• **Materials provided**
===

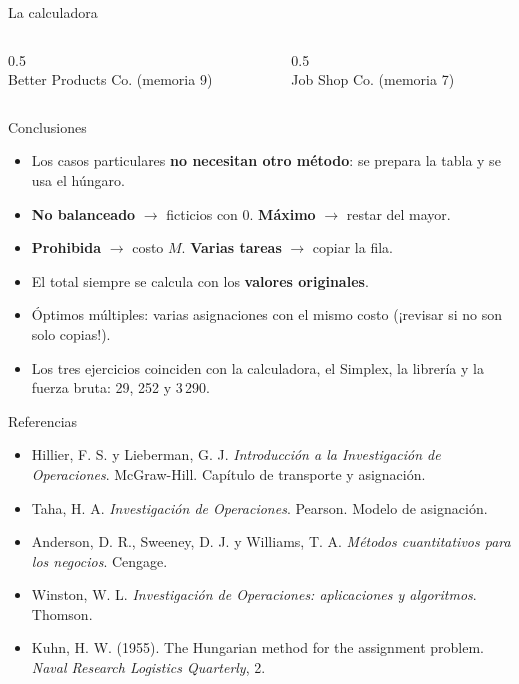 \documentclass[aspectratio=169]{beamer}
\begin{document}
\begin{frame}{La calculadora}
  \begin{columns}[c]
    \begin{column}{0.5\textwidth}
      \centering
      \\[2pt]
      {\scriptsize Better Products Co. (memoria 9)}
    \end{column}
    \begin{column}{0.5\textwidth}
      \centering
      \\[2pt]
      {\scriptsize Job Shop Co. (memoria 7)}
    \end{column}
  \end{columns}
\end{frame}

\begin{frame}{Conclusiones}
  \begin{itemize}\setlength{\itemsep}{0.5em}
    \item Los casos particulares \textbf{no necesitan otro método}: se prepara la tabla y se usa el húngaro.
    \item \textbf{No balanceado} $\to$ ficticios con 0. \quad \textbf{Máximo} $\to$ restar del mayor.
    \item \textbf{Prohibida} $\to$ costo $M$. \quad \textbf{Varias tareas} $\to$ copiar la fila.
    \item El total siempre se calcula con los \textbf{valores originales}.
    \item Óptimos múltiples: varias asignaciones con el mismo costo (¡revisar si no son solo copias!).
    \item Los tres ejercicios coinciden con la calculadora, el Simplex, la librería y la fuerza bruta: 29, 252 y 3\,290.
  \end{itemize}
\end{frame}

\begin{frame}{Referencias}
  \small
  \begin{itemize}\setlength{\itemsep}{0.6em}
    \item Hillier, F. S. y Lieberman, G. J. \textit{Introducción a la Investigación de Operaciones}. McGraw-Hill.
          Capítulo de transporte y asignación.
    \item Taha, H. A. \textit{Investigación de Operaciones}. Pearson. Modelo de asignación.
    \item Anderson, D. R., Sweeney, D. J. y Williams, T. A. \textit{Métodos cuantitativos para los negocios}. Cengage.
    \item Winston, W. L. \textit{Investigación de Operaciones: aplicaciones y algoritmos}. Thomson.
    \item Kuhn, H. W. (1955). The Hungarian method for the assignment problem. \textit{Naval Research Logistics Quarterly}, 2.
  \end{itemize}
\end{frame}
\end{document}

===

Pull out all lines from the listing that contain the string "costo".

• **Exercise result**
    \item \textbf{Prohibida} $\to$ costo $M$. \quad \textbf{Varias tareas} $\to$ copiar la fila.
    \item Óptimos múltiples: varias asignaciones con el mismo costo (¡revisar si no son solo copias!).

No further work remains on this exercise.